Шерри Джонс - Четыре сестры-королевы
– «Если»? Ты тоже мне не веришь.
Элеонора встает.
– Чему я не могу поверить, так это твоим истерикам. И меня это очень тревожит. Ты должна взять себя в руки и пресечь эти дикие обвинения. Иначе сама подвергнешься ритуалу изгнания бесов, а то и хуже. – В Париже один ученый предлагал сверлить дыру в черепе одержимого, чтобы выпустить злых духов.
– Почему ты такая злая? – снова начинает плакать Санча.
Элеонора воздерживается от жалоб: сохранить Сицилию для Эдмунда – заплатить папе – Элеонора и Генрих должны попросить у Маргариты и Людовика денег в долг. Бароны не смягчатся, пока их возглавляет Симон. А тот начинает размахивать «Хартией вольностей», возмутительным набором ограничений на ее и Генриха способность править.
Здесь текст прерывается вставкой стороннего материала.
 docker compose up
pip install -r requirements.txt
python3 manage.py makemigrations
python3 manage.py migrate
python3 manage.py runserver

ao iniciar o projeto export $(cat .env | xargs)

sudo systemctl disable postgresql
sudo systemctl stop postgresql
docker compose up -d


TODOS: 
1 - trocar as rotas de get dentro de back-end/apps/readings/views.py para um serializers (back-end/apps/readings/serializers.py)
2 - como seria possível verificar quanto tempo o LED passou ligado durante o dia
Этот документ составили люди, которых заботит лишь собственное богатство. Она и Генрих, конечно, откажутся подписать эту хартию, как бы Симон ни угрожал «последствиями». И еще одна печаль, вырисовывающаяся даже по ночам, – болезнь дочери Катерины. Сначала бедняжка родилась глухой, а теперь начала слепнуть. Нервозность Санчи кажется чрезмерной, тем более что Ричард уже все ей объяснил.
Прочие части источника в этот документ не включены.